**Records for the task:**
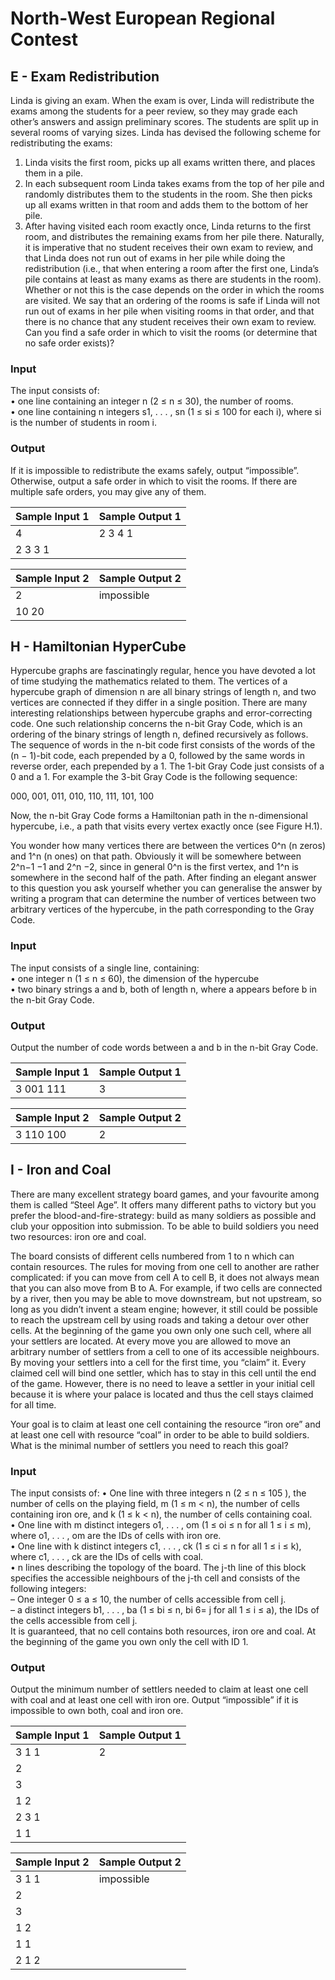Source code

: # North-West European Regional Contest

## E - Exam Redistribution

Linda is giving an exam. When the exam is over, Linda
will redistribute the exams among the students for a peer
review, so they may grade each other’s answers and assign
preliminary scores.
The students are split up in several rooms of varying sizes.
Linda has devised the following scheme for redistributing
the exams:

1. Linda visits the first room, picks up all exams written
there, and places them in a pile.
2. In each subsequent room Linda takes exams from the
top of her pile and randomly distributes them to the
students in the room. She then picks up all exams
written in that room and adds them to the bottom of
her pile.
3. After having visited each room exactly once, Linda
returns to the first room, and distributes the remaining
exams from her pile there.
Naturally, it is imperative that no student receives their own exam to review, and that Linda
does not run out of exams in her pile while doing the redistribution (i.e., that when entering a
room after the first one, Linda’s pile contains at least as many exams as there are students in
the room). Whether or not this is the case depends on the order in which the rooms are visited.
We say that an ordering of the rooms is safe if Linda will not run out of exams in her pile when
visiting rooms in that order, and that there is no chance that any student receives their own exam
to review.
Can you find a safe order in which to visit the rooms (or determine that no safe order exists)?

### Input
The input consists of:<br>
• one line containing an integer n (2 ≤ n ≤ 30), the number of rooms.<br>
• one line containing n integers s1, . . . , sn (1 ≤ si ≤ 100 for each i), where si
is the number
of students in room i.<br>
### Output
If it is impossible to redistribute the exams safely, output “impossible”. Otherwise, output a
safe order in which to visit the rooms. If there are multiple safe orders, you may give any of them.<br>

| Sample Input 1  | Sample Output 1 |
| --------------- | --------------- |
| 4               | 2 3 4 1         | 
| 2 3 3 1         |                 |

| Sample Input 2  | Sample Output 2 |
| --------------- | --------------- |
| 2               | impossible      | 
| 10 20           |                 |

## H - Hamiltonian HyperCube

Hypercube graphs are fascinatingly regular, hence you have devoted a lot of time studying the
mathematics related to them. The vertices of a hypercube graph of dimension n are all binary
strings of length n, and two vertices are connected if they differ in a single position. There are
many interesting relationships between hypercube graphs and error-correcting code.
One such relationship concerns the n-bit Gray Code, which is an ordering of the binary strings
of length n, defined recursively as follows. The sequence of words in the n-bit code first consists
of the words of the (n − 1)-bit code, each prepended by a 0, followed by the same words in
reverse order, each prepended by a 1. The 1-bit Gray Code just consists of a 0 and a 1. For
example the 3-bit Gray Code is the following sequence:

000, 001, 011, 010, 110, 111, 101, 100

Now, the n-bit Gray Code forms a Hamiltonian path in the n-dimensional hypercube, i.e., a path
that visits every vertex exactly once (see Figure H.1).

You wonder how many vertices there are between the vertices 0^n (n zeros) and 1^n (n ones) on that path. Obviously it will be somewhere between 2^n−1 −1 and 2^n −2, since in general 0^n is the first vertex, and 1^n
is somewhere in the second half of the path. After finding an elegant answer to this question you ask yourself whether you can generalise the answer by writing a program that can determine the number of vertices between two arbitrary vertices of the hypercube, in the path corresponding to the Gray Code.

### Input
The input consists of a single line, containing:<br>
• one integer n (1 ≤ n ≤ 60), the dimension of the hypercube<br>
• two binary strings a and b, both of length n, where a appears before b in the n-bit Gray
Code.<br>
### Output
Output the number of code words between a and b in the n-bit Gray Code.<br>

| Sample Input 1  | Sample Output 1 |
| --------------- | --------------- |
| 3 001 111       | 3               |

| Sample Input 2  | Sample Output 2 |
| --------------- | --------------- |
| 3 110 100       | 2               |

## I - Iron and Coal

There are many excellent strategy board games, and
your favourite among them is called “Steel Age”. It
offers many different paths to victory but you prefer
the blood-and-fire-strategy: build as many soldiers as
possible and club your opposition into submission. To
be able to build soldiers you need two resources: iron
ore and coal.

The board consists of different cells numbered from 1
to n which can contain resources. The rules for moving
from one cell to another are rather complicated: if you
can move from cell A to cell B, it does not always mean
that you can also move from B to A. For example, if
two cells are connected by a river, then you may be able
to move downstream, but not upstream, so long as you
didn’t invent a steam engine; however, it still could be
possible to reach the upstream cell by using roads and taking a detour over other cells.
At the beginning of the game you own only one such cell, where all your settlers are located.
At every move you are allowed to move an arbitrary number of settlers from a cell to one of
its accessible neighbours. By moving your settlers into a cell for the first time, you “claim” it.
Every claimed cell will bind one settler, which has to stay in this cell until the end of the game.
However, there is no need to leave a settler in your initial cell because it is where your palace is
located and thus the cell stays claimed for all time.

Your goal is to claim at least one cell containing the resource “iron ore” and at least one cell
with resource “coal” in order to be able to build soldiers. What is the minimal number of settlers
you need to reach this goal?

### Input
The input consists of:
• One line with three integers n (2 ≤ n ≤ 105
), the number of cells on the playing field, m
(1 ≤ m < n), the number of cells containing iron ore, and k (1 ≤ k < n), the number of
cells containing coal.<br>
• One line with m distinct integers o1, . . . , om (1 ≤ oi ≤ n for all 1 ≤ i ≤ m), where
o1, . . . , om are the IDs of cells with iron ore.<br>
• One line with k distinct integers c1, . . . , ck (1 ≤ ci ≤ n for all 1 ≤ i ≤ k), where
c1, . . . , ck are the IDs of cells with coal.<br>
• n lines describing the topology of the board. The j-th line of this block specifies the
accessible neighbours of the j-th cell and consists of the following integers:<br>
– One integer 0 ≤ a ≤ 10, the number of cells accessible from cell j.<br>
– a distinct integers b1, . . . , ba (1 ≤ bi ≤ n, bi 6= j for all 1 ≤ i ≤ a), the IDs of the
cells accessible from cell j.<br>
It is guaranteed, that no cell contains both resources, iron ore and coal. At the beginning of the
game you own only the cell with ID 1.<br>
### Output
Output the minimum number of settlers needed to claim at least one cell with coal and at least
one cell with iron ore. Output “impossible” if it is impossible to own both, coal and iron
ore.<br>

| Sample Input 1  | Sample Output 1 |
| --------------- | --------------- |
| 3 1 1           | 2               |
| 2               |                 |
| 3               |                 |
| 1 2             |                 |
| 2 3 1           |                 |
| 1 1             |                 |

| Sample Input 2  | Sample Output 2 |
| --------------- | --------------- |
| 3 1 1           | impossible      |
| 2               |                 |
| 3               |                 |
| 1 2             |                 |
| 1 1             |                 |
| 2 1 2           |                 |
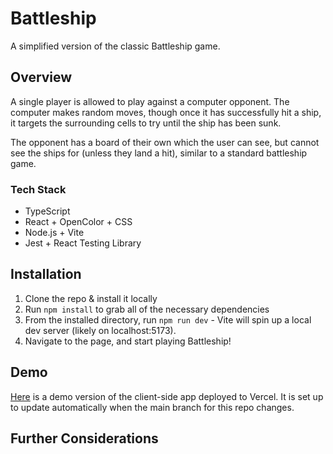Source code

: # Battleship
A simplified version of the classic Battleship game. 

## Overview 
A single player is allowed to play against a computer opponent. The computer makes random moves, though once it has successfully hit a ship, it targets the surrounding cells to try until the ship has been sunk. 

The opponent has a board of their own which the user can see, but cannot see the ships for (unless they land a hit), similar to a standard battleship game.

### Tech Stack 
- TypeScript 
- React + OpenColor + CSS 
- Node.js + Vite
- Jest + React Testing Library

## Installation
1. Clone the repo & install it locally
2. Run `npm install` to grab all of the necessary dependencies
3. From the installed directory, run `npm run dev` - Vite will spin up a local dev server (likely on localhost:5173).
4. Navigate to the page, and start playing Battleship!

## Demo
[Here]() is a demo version of the client-side app deployed to Vercel. It is set up to update automatically when the main branch for this repo changes.

## Further Considerations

**Exercise aim:** Copy the data above line for line, skipping every picture.

**Solution to the exercise:**
Source code

: # North-West European Regional Contest

## E - Exam Redistribution

Linda is giving an exam. When the exam is over, Linda
will redistribute the exams among the students for a peer
review, so they may grade each other’s answers and assign
preliminary scores.
The students are split up in several rooms of varying sizes.
Linda has devised the following scheme for redistributing
the exams:

1. Linda visits the first room, picks up all exams written
there, and places them in a pile.
2. In each subsequent room Linda takes exams from the
top of her pile and randomly distributes them to the
students in the room. She then picks up all exams
written in that room and adds them to the bottom of
her pile.
3. After having visited each room exactly once, Linda
returns to the first room, and distributes the remaining
exams from her pile there.
Naturally, it is imperative that no student receives their own exam to review, and that Linda
does not run out of exams in her pile while doing the redistribution (i.e., that when entering a
room after the first one, Linda’s pile contains at least as many exams as there are students in
the room). Whether or not this is the case depends on the order in which the rooms are visited.
We say that an ordering of the rooms is safe if Linda will not run out of exams in her pile when
visiting rooms in that order, and that there is no chance that any student receives their own exam
to review.
Can you find a safe order in which to visit the rooms (or determine that no safe order exists)?

### Input
The input consists of:<br>
• one line containing an integer n (2 ≤ n ≤ 30), the number of rooms.<br>
• one line containing n integers s1, . . . , sn (1 ≤ si ≤ 100 for each i), where si
is the number
of students in room i.<br>
### Output
If it is impossible to redistribute the exams safely, output “impossible”. Otherwise, output a
safe order in which to visit the rooms. If there are multiple safe orders, you may give any of them.<br>

| Sample Input 1  | Sample Output 1 |
| --------------- | --------------- |
| 4               | 2 3 4 1         | 
| 2 3 3 1         |                 |

| Sample Input 2  | Sample Output 2 |
| --------------- | --------------- |
| 2               | impossible      | 
| 10 20           |                 |

## H - Hamiltonian HyperCube

Hypercube graphs are fascinatingly regular, hence you have devoted a lot of time studying the
mathematics related to them. The vertices of a hypercube graph of dimension n are all binary
strings of length n, and two vertices are connected if they differ in a single position. There are
many interesting relationships between hypercube graphs and error-correcting code.
One such relationship concerns the n-bit Gray Code, which is an ordering of the binary strings
of length n, defined recursively as follows. The sequence of words in the n-bit code first consists
of the words of the (n − 1)-bit code, each prepended by a 0, followed by the same words in
reverse order, each prepended by a 1. The 1-bit Gray Code just consists of a 0 and a 1. For
example the 3-bit Gray Code is the following sequence:

000, 001, 011, 010, 110, 111, 101, 100

Now, the n-bit Gray Code forms a Hamiltonian path in the n-dimensional hypercube, i.e., a path
that visits every vertex exactly once (see Figure H.1).

You wonder how many vertices there are between the vertices 0^n (n zeros) and 1^n (n ones) on that path. Obviously it will be somewhere between 2^n−1 −1 and 2^n −2, since in general 0^n is the first vertex, and 1^n
is somewhere in the second half of the path. After finding an elegant answer to this question you ask yourself whether you can generalise the answer by writing a program that can determine the number of vertices between two arbitrary vertices of the hypercube, in the path corresponding to the Gray Code.

### Input
The input consists of a single line, containing:<br>
• one integer n (1 ≤ n ≤ 60), the dimension of the hypercube<br>
• two binary strings a and b, both of length n, where a appears before b in the n-bit Gray
Code.<br>
### Output
Output the number of code words between a and b in the n-bit Gray Code.<br>

| Sample Input 1  | Sample Output 1 |
| --------------- | --------------- |
| 3 001 111       | 3               |

| Sample Input 2  | Sample Output 2 |
| --------------- | --------------- |
| 3 110 100       | 2               |

## I - Iron and Coal

There are many excellent strategy board games, and
your favourite among them is called “Steel Age”. It
offers many different paths to victory but you prefer
the blood-and-fire-strategy: build as many soldiers as
possible and club your opposition into submission. To
be able to build soldiers you need two resources: iron
ore and coal.

The board consists of different cells numbered from 1
to n which can contain resources. The rules for moving
from one cell to another are rather complicated: if you
can move from cell A to cell B, it does not always mean
that you can also move from B to A. For example, if
two cells are connected by a river, then you may be able
to move downstream, but not upstream, so long as you
didn’t invent a steam engine; however, it still could be
possible to reach the upstream cell by using roads and taking a detour over other cells.
At the beginning of the game you own only one such cell, where all your settlers are located.
At every move you are allowed to move an arbitrary number of settlers from a cell to one of
its accessible neighbours. By moving your settlers into a cell for the first time, you “claim” it.
Every claimed cell will bind one settler, which has to stay in this cell until the end of the game.
However, there is no need to leave a settler in your initial cell because it is where your palace is
located and thus the cell stays claimed for all time.

Your goal is to claim at least one cell containing the resource “iron ore” and at least one cell
with resource “coal” in order to be able to build soldiers. What is the minimal number of settlers
you need to reach this goal?

### Input
The input consists of:
• One line with three integers n (2 ≤ n ≤ 105
), the number of cells on the playing field, m
(1 ≤ m < n), the number of cells containing iron ore, and k (1 ≤ k < n), the number of
cells containing coal.<br>
• One line with m distinct integers o1, . . . , om (1 ≤ oi ≤ n for all 1 ≤ i ≤ m), where
o1, . . . , om are the IDs of cells with iron ore.<br>
• One line with k distinct integers c1, . . . , ck (1 ≤ ci ≤ n for all 1 ≤ i ≤ k), where
c1, . . . , ck are the IDs of cells with coal.<br>
• n lines describing the topology of the board. The j-th line of this block specifies the
accessible neighbours of the j-th cell and consists of the following integers:<br>
– One integer 0 ≤ a ≤ 10, the number of cells accessible from cell j.<br>
– a distinct integers b1, . . . , ba (1 ≤ bi ≤ n, bi 6= j for all 1 ≤ i ≤ a), the IDs of the
cells accessible from cell j.<br>
It is guaranteed, that no cell contains both resources, iron ore and coal. At the beginning of the
game you own only the cell with ID 1.<br>
### Output
Output the minimum number of settlers needed to claim at least one cell with coal and at least
one cell with iron ore. Output “impossible” if it is impossible to own both, coal and iron
ore.<br>

| Sample Input 1  | Sample Output 1 |
| --------------- | --------------- |
| 3 1 1           | 2               |
| 2               |                 |
| 3               |                 |
| 1 2             |                 |
| 2 3 1           |                 |
| 1 1             |                 |

| Sample Input 2  | Sample Output 2 |
| --------------- | --------------- |
| 3 1 1           | impossible      |
| 2               |                 |
| 3               |                 |
| 1 2             |                 |
| 1 1             |                 |
| 2 1 2           |                 |
Source code

: # Battleship
A simplified version of the classic Battleship game. 

## Overview 
A single player is allowed to play against a computer opponent. The computer makes random moves, though once it has successfully hit a ship, it targets the surrounding cells to try until the ship has been sunk. 

The opponent has a board of their own which the user can see, but cannot see the ships for (unless they land a hit), similar to a standard battleship game.

### Tech Stack 
- TypeScript 
- React + OpenColor + CSS 
- Node.js + Vite
- Jest + React Testing Library

## Installation
1. Clone the repo & install it locally
2. Run `npm install` to grab all of the necessary dependencies
3. From the installed directory, run `npm run dev` - Vite will spin up a local dev server (likely on localhost:5173).
4. Navigate to the page, and start playing Battleship!

## Demo
[Here]() is a demo version of the client-side app deployed to Vercel. It is set up to update automatically when the main branch for this repo changes.

## Further Considerations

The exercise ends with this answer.